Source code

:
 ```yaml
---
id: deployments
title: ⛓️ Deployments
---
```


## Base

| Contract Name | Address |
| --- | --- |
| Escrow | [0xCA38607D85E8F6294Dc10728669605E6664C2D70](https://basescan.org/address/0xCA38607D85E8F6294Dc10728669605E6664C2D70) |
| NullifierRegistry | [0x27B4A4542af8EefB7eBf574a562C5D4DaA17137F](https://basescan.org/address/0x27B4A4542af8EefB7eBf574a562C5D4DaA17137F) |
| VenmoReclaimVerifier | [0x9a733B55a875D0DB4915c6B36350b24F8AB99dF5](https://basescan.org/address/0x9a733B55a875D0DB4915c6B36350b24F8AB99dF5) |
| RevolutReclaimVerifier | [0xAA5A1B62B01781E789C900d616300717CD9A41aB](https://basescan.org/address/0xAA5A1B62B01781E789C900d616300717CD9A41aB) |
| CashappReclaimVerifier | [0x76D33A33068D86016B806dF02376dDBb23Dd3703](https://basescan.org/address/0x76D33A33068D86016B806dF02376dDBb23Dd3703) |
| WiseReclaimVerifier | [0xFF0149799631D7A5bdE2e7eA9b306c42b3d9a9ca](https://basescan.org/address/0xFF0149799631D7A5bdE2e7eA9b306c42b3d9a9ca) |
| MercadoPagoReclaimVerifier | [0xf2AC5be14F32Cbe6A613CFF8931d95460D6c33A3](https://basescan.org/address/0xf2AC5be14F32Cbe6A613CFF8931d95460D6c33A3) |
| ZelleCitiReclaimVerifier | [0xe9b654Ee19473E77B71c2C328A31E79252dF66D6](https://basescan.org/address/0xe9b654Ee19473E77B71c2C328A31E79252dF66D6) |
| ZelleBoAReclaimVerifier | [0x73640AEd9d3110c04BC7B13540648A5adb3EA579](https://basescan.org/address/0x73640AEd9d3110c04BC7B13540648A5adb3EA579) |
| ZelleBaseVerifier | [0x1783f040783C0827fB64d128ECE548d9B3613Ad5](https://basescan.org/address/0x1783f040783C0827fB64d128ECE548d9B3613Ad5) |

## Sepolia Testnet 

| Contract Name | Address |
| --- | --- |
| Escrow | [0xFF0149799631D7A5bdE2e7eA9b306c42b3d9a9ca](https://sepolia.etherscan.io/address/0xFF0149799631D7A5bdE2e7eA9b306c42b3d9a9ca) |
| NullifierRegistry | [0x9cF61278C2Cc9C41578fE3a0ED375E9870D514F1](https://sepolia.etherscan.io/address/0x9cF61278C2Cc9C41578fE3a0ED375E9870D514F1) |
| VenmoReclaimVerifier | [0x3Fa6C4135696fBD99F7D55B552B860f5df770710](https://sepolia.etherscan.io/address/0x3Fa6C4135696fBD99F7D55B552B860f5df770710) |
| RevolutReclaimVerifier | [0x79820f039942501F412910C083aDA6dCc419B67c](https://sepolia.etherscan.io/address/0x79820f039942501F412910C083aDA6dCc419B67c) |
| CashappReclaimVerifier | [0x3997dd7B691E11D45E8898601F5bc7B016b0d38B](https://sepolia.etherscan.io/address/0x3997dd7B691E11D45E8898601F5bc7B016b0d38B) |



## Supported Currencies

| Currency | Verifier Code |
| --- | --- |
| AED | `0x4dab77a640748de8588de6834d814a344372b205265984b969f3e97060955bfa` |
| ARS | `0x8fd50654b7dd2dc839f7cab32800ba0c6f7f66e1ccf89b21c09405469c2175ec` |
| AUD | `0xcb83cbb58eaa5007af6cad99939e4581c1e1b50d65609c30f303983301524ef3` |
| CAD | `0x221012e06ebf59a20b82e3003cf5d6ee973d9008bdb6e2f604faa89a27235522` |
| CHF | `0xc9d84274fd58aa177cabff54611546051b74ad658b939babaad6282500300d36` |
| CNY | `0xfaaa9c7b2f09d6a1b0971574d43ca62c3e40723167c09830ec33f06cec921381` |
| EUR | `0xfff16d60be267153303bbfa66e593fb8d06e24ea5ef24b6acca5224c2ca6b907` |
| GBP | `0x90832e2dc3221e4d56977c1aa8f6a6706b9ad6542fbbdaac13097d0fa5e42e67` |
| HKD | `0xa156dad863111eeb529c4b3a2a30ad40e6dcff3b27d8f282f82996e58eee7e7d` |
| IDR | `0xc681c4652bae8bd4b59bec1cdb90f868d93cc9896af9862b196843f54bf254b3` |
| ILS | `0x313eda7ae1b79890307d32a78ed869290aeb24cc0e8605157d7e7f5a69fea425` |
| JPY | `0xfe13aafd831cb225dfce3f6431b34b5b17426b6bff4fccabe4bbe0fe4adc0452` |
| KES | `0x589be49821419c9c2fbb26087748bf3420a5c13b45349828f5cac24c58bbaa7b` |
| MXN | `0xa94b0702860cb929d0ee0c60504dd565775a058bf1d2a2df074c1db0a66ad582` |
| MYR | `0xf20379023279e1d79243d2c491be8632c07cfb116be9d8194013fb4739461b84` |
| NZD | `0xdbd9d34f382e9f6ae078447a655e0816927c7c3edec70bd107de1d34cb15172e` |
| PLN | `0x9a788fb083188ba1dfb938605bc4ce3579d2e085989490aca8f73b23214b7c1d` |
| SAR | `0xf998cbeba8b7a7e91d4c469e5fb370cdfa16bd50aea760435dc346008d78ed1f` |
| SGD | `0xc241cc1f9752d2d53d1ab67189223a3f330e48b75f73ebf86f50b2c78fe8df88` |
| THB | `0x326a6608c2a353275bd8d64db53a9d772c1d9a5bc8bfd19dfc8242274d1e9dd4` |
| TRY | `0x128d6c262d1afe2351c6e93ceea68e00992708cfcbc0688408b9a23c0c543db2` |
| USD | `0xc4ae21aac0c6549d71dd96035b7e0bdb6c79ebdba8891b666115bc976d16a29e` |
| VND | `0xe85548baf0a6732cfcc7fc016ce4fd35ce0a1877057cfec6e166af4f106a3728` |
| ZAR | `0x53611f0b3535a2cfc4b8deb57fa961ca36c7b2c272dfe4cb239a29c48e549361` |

· · · ·

**INSTRUCTIONS FOR THE TASK**. The records are to be retyped exactly. No line may be skipped.

**TASK RESPONSE**.
Source code

:
 ```yaml
---
id: deployments
title: ⛓️ Deployments
---
```


## Base

| Contract Name | Address |
| --- | --- |
| Escrow | [0xCA38607D85E8F6294Dc10728669605E6664C2D70](https://basescan.org/address/0xCA38607D85E8F6294Dc10728669605E6664C2D70) |
| NullifierRegistry | [0x27B4A4542af8EefB7eBf574a562C5D4DaA17137F](https://basescan.org/address/0x27B4A4542af8EefB7eBf574a562C5D4DaA17137F) |
| VenmoReclaimVerifier | [0x9a733B55a875D0DB4915c6B36350b24F8AB99dF5](https://basescan.org/address/0x9a733B55a875D0DB4915c6B36350b24F8AB99dF5) |
| RevolutReclaimVerifier | [0xAA5A1B62B01781E789C900d616300717CD9A41aB](https://basescan.org/address/0xAA5A1B62B01781E789C900d616300717CD9A41aB) |
| CashappReclaimVerifier | [0x76D33A33068D86016B806dF02376dDBb23Dd3703](https://basescan.org/address/0x76D33A33068D86016B806dF02376dDBb23Dd3703) |
| WiseReclaimVerifier | [0xFF0149799631D7A5bdE2e7eA9b306c42b3d9a9ca](https://basescan.org/address/0xFF0149799631D7A5bdE2e7eA9b306c42b3d9a9ca) |
| MercadoPagoReclaimVerifier | [0xf2AC5be14F32Cbe6A613CFF8931d95460D6c33A3](https://basescan.org/address/0xf2AC5be14F32Cbe6A613CFF8931d95460D6c33A3) |
| ZelleCitiReclaimVerifier | [0xe9b654Ee19473E77B71c2C328A31E79252dF66D6](https://basescan.org/address/0xe9b654Ee19473E77B71c2C328A31E79252dF66D6) |
| ZelleBoAReclaimVerifier | [0x73640AEd9d3110c04BC7B13540648A5adb3EA579](https://basescan.org/address/0x73640AEd9d3110c04BC7B13540648A5adb3EA579) |
| ZelleBaseVerifier | [0x1783f040783C0827fB64d128ECE548d9B3613Ad5](https://basescan.org/address/0x1783f040783C0827fB64d128ECE548d9B3613Ad5) |

## Sepolia Testnet 

| Contract Name | Address |
| --- | --- |
| Escrow | [0xFF0149799631D7A5bdE2e7eA9b306c42b3d9a9ca](https://sepolia.etherscan.io/address/0xFF0149799631D7A5bdE2e7eA9b306c42b3d9a9ca) |
| NullifierRegistry | [0x9cF61278C2Cc9C41578fE3a0ED375E9870D514F1](https://sepolia.etherscan.io/address/0x9cF61278C2Cc9C41578fE3a0ED375E9870D514F1) |
| VenmoReclaimVerifier | [0x3Fa6C4135696fBD99F7D55B552B860f5df770710](https://sepolia.etherscan.io/address/0x3Fa6C4135696fBD99F7D55B552B860f5df770710) |
| RevolutReclaimVerifier | [0x79820f039942501F412910C083aDA6dCc419B67c](https://sepolia.etherscan.io/address/0x79820f039942501F412910C083aDA6dCc419B67c) |
| CashappReclaimVerifier | [0x3997dd7B691E11D45E8898601F5bc7B016b0d38B](https://sepolia.etherscan.io/address/0x3997dd7B691E11D45E8898601F5bc7B016b0d38B) |



## Supported Currencies

| Currency | Verifier Code |
| --- | --- |
| AED | `0x4dab77a640748de8588de6834d814a344372b205265984b969f3e97060955bfa` |
| ARS | `0x8fd50654b7dd2dc839f7cab32800ba0c6f7f66e1ccf89b21c09405469c2175ec` |
| AUD | `0xcb83cbb58eaa5007af6cad99939e4581c1e1b50d65609c30f303983301524ef3` |
| CAD | `0x221012e06ebf59a20b82e3003cf5d6ee973d9008bdb6e2f604faa89a27235522` |
| CHF | `0xc9d84274fd58aa177cabff54611546051b74ad658b939babaad6282500300d36` |
| CNY | `0xfaaa9c7b2f09d6a1b0971574d43ca62c3e40723167c09830ec33f06cec921381` |
| EUR | `0xfff16d60be267153303bbfa66e593fb8d06e24ea5ef24b6acca5224c2ca6b907` |
| GBP | `0x90832e2dc3221e4d56977c1aa8f6a6706b9ad6542fbbdaac13097d0fa5e42e67` |
| HKD | `0xa156dad863111eeb529c4b3a2a30ad40e6dcff3b27d8f282f82996e58eee7e7d` |
| IDR | `0xc681c4652bae8bd4b59bec1cdb90f868d93cc9896af9862b196843f54bf254b3` |
| ILS | `0x313eda7ae1b79890307d32a78ed869290aeb24cc0e8605157d7e7f5a69fea425` |
| JPY | `0xfe13aafd831cb225dfce3f6431b34b5b17426b6bff4fccabe4bbe0fe4adc0452` |
| KES | `0x589be49821419c9c2fbb26087748bf3420a5c13b45349828f5cac24c58bbaa7b` |
| MXN | `0xa94b0702860cb929d0ee0c60504dd565775a058bf1d2a2df074c1db0a66ad582` |
| MYR | `0xf20379023279e1d79243d2c491be8632c07cfb116be9d8194013fb4739461b84` |
| NZD | `0xdbd9d34f382e9f6ae078447a655e0816927c7c3edec70bd107de1d34cb15172e` |
| PLN | `0x9a788fb083188ba1dfb938605bc4ce3579d2e085989490aca8f73b23214b7c1d` |
| SAR | `0xf998cbeba8b7a7e91d4c469e5fb370cdfa16bd50aea760435dc346008d78ed1f` |
| SGD | `0xc241cc1f9752d2d53d1ab67189223a3f330e48b75f73ebf86f50b2c78fe8df88` |
| THB | `0x326a6608c2a353275bd8d64db53a9d772c1d9a5bc8bfd19dfc8242274d1e9dd4` |
| TRY | `0x128d6c262d1afe2351c6e93ceea68e00992708cfcbc0688408b9a23c0c543db2` |
| USD | `0xc4ae21aac0c6549d71dd96035b7e0bdb6c79ebdba8891b666115bc976d16a29e` |
| VND | `0xe85548baf0a6732cfcc7fc016ce4fd35ce0a1877057cfec6e166af4f106a3728` |
| ZAR | `0x53611f0b3535a2cfc4b8deb57fa961ca36c7b2c272dfe4cb239a29c48e549361` |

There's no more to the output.